▶ _BRIEF_
Reproduce all of the data that follows, character for character.

Collected data:
★ ★ ★ ★ ★

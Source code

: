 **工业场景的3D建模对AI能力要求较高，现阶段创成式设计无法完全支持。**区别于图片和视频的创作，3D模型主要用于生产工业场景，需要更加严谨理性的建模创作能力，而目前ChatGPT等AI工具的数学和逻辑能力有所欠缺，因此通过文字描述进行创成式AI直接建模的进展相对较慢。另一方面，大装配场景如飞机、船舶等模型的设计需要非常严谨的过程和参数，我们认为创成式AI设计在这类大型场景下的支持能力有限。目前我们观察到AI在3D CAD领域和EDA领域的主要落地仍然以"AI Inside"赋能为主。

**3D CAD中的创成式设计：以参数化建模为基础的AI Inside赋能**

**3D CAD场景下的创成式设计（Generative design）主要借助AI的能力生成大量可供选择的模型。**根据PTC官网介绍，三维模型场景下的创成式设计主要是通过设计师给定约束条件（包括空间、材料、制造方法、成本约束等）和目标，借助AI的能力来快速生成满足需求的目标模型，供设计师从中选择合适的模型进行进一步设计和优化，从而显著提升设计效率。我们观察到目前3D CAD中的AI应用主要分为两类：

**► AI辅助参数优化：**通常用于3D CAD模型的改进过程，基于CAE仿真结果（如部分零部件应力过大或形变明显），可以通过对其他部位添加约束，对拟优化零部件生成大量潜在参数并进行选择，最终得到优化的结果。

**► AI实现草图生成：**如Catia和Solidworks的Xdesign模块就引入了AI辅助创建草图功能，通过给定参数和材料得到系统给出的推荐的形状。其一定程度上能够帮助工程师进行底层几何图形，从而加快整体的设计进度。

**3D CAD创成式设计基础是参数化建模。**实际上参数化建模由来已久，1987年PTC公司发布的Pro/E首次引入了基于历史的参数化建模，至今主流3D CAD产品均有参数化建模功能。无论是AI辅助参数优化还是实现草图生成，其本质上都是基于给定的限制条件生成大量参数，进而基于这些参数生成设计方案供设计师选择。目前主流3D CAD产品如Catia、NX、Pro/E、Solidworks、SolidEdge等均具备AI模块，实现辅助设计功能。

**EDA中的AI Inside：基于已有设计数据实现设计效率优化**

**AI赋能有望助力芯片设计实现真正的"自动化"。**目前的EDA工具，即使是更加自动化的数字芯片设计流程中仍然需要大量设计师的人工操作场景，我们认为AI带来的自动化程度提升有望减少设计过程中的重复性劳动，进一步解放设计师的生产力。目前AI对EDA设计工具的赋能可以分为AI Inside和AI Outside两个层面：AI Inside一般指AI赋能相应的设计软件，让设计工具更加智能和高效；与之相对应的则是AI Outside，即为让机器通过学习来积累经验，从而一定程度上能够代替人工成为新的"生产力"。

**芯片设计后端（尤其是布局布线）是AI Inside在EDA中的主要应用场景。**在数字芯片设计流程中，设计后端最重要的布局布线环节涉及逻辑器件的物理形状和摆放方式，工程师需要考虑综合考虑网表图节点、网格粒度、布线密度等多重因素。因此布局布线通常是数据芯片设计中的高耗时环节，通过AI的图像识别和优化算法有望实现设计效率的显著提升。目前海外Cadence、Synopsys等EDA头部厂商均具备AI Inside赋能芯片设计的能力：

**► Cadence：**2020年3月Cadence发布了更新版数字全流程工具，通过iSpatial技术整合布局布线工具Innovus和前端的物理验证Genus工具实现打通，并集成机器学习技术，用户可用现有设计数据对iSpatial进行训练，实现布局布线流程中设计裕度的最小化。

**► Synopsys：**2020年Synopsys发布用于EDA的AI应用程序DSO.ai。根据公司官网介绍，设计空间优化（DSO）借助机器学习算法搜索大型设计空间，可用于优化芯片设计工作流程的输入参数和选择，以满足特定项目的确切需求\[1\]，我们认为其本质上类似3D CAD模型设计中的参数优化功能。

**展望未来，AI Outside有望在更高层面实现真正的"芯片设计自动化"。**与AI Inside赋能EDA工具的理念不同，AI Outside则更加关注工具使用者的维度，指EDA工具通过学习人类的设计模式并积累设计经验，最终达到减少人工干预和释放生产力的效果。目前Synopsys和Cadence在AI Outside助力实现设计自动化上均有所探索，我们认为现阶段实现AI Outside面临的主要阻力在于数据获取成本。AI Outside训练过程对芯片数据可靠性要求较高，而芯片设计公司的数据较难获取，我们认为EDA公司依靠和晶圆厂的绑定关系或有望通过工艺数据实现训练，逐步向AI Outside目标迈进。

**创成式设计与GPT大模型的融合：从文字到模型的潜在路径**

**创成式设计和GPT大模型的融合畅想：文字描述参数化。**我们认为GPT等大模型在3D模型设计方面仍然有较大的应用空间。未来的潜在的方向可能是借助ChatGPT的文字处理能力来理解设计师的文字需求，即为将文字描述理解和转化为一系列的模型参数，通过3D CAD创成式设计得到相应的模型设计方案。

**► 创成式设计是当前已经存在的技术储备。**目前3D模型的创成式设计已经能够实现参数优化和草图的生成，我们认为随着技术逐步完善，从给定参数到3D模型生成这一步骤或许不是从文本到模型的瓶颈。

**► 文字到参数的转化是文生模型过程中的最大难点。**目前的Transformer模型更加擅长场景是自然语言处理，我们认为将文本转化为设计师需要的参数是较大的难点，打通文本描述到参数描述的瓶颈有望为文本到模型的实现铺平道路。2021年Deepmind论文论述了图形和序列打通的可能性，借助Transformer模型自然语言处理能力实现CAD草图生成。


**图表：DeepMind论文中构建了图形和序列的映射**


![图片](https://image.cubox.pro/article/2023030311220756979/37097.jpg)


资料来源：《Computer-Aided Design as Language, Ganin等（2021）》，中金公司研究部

★ ★ ★ ★ ★

▶ _RESPONSE AREA_
Source code

: **工业场景的3D建模对AI能力要求较高，现阶段创成式设计无法完全支持。**区别于图片和视频的创作，3D模型主要用于生产工业场景，需要更加严谨理性的建模创作能力，而目前ChatGPT等AI工具的数学和逻辑能力有所欠缺，因此通过文字描述进行创成式AI直接建模的进展相对较慢。另一方面，大装配场景如飞机、船舶等模型的设计需要非常严谨的过程和参数，我们认为创成式AI设计在这类大型场景下的支持能力有限。目前我们观察到AI在3D CAD领域和EDA领域的主要落地仍然以"AI Inside"赋能为主。

**3D CAD中的创成式设计：以参数化建模为基础的AI Inside赋能**

**3D CAD场景下的创成式设计（Generative design）主要借助AI的能力生成大量可供选择的模型。**根据PTC官网介绍，三维模型场景下的创成式设计主要是通过设计师给定约束条件（包括空间、材料、制造方法、成本约束等）和目标，借助AI的能力来快速生成满足需求的目标模型，供设计师从中选择合适的模型进行进一步设计和优化，从而显著提升设计效率。我们观察到目前3D CAD中的AI应用主要分为两类：

**► AI辅助参数优化：**通常用于3D CAD模型的改进过程，基于CAE仿真结果（如部分零部件应力过大或形变明显），可以通过对其他部位添加约束，对拟优化零部件生成大量潜在参数并进行选择，最终得到优化的结果。

**► AI实现草图生成：**如Catia和Solidworks的Xdesign模块就引入了AI辅助创建草图功能，通过给定参数和材料得到系统给出的推荐的形状。其一定程度上能够帮助工程师进行底层几何图形，从而加快整体的设计进度。

**3D CAD创成式设计基础是参数化建模。**实际上参数化建模由来已久，1987年PTC公司发布的Pro/E首次引入了基于历史的参数化建模，至今主流3D CAD产品均有参数化建模功能。无论是AI辅助参数优化还是实现草图生成，其本质上都是基于给定的限制条件生成大量参数，进而基于这些参数生成设计方案供设计师选择。目前主流3D CAD产品如Catia、NX、Pro/E、Solidworks、SolidEdge等均具备AI模块，实现辅助设计功能。

**EDA中的AI Inside：基于已有设计数据实现设计效率优化**

**AI赋能有望助力芯片设计实现真正的"自动化"。**目前的EDA工具，即使是更加自动化的数字芯片设计流程中仍然需要大量设计师的人工操作场景，我们认为AI带来的自动化程度提升有望减少设计过程中的重复性劳动，进一步解放设计师的生产力。目前AI对EDA设计工具的赋能可以分为AI Inside和AI Outside两个层面：AI Inside一般指AI赋能相应的设计软件，让设计工具更加智能和高效；与之相对应的则是AI Outside，即为让机器通过学习来积累经验，从而一定程度上能够代替人工成为新的"生产力"。

**芯片设计后端（尤其是布局布线）是AI Inside在EDA中的主要应用场景。**在数字芯片设计流程中，设计后端最重要的布局布线环节涉及逻辑器件的物理形状和摆放方式，工程师需要考虑综合考虑网表图节点、网格粒度、布线密度等多重因素。因此布局布线通常是数据芯片设计中的高耗时环节，通过AI的图像识别和优化算法有望实现设计效率的显著提升。目前海外Cadence、Synopsys等EDA头部厂商均具备AI Inside赋能芯片设计的能力：

**► Cadence：**2020年3月Cadence发布了更新版数字全流程工具，通过iSpatial技术整合布局布线工具Innovus和前端的物理验证Genus工具实现打通，并集成机器学习技术，用户可用现有设计数据对iSpatial进行训练，实现布局布线流程中设计裕度的最小化。

**► Synopsys：**2020年Synopsys发布用于EDA的AI应用程序DSO.ai。根据公司官网介绍，设计空间优化（DSO）借助机器学习算法搜索大型设计空间，可用于优化芯片设计工作流程的输入参数和选择，以满足特定项目的确切需求\[1\]，我们认为其本质上类似3D CAD模型设计中的参数优化功能。

**展望未来，AI Outside有望在更高层面实现真正的"芯片设计自动化"。**与AI Inside赋能EDA工具的理念不同，AI Outside则更加关注工具使用者的维度，指EDA工具通过学习人类的设计模式并积累设计经验，最终达到减少人工干预和释放生产力的效果。目前Synopsys和Cadence在AI Outside助力实现设计自动化上均有所探索，我们认为现阶段实现AI Outside面临的主要阻力在于数据获取成本。AI Outside训练过程对芯片数据可靠性要求较高，而芯片设计公司的数据较难获取，我们认为EDA公司依靠和晶圆厂的绑定关系或有望通过工艺数据实现训练，逐步向AI Outside目标迈进。

**创成式设计与GPT大模型的融合：从文字到模型的潜在路径**

**创成式设计和GPT大模型的融合畅想：文字描述参数化。**我们认为GPT等大模型在3D模型设计方面仍然有较大的应用空间。未来的潜在的方向可能是借助ChatGPT的文字处理能力来理解设计师的文字需求，即为将文字描述理解和转化为一系列的模型参数，通过3D CAD创成式设计得到相应的模型设计方案。

**► 创成式设计是当前已经存在的技术储备。**目前3D模型的创成式设计已经能够实现参数优化和草图的生成，我们认为随着技术逐步完善，从给定参数到3D模型生成这一步骤或许不是从文本到模型的瓶颈。

**► 文字到参数的转化是文生模型过程中的最大难点。**目前的Transformer模型更加擅长场景是自然语言处理，我们认为将文本转化为设计师需要的参数是较大的难点，打通文本描述到参数描述的瓶颈有望为文本到模型的实现铺平道路。2021年Deepmind论文论述了图形和序列打通的可能性，借助Transformer模型自然语言处理能力实现CAD草图生成。


**图表：DeepMind论文中构建了图形和序列的映射**


![图片](https://image.cubox.pro/article/2023030311220756979/37097.jpg)


资料来源：《Computer-Aided Design as Language, Ganin等（2021）》，中金公司研究部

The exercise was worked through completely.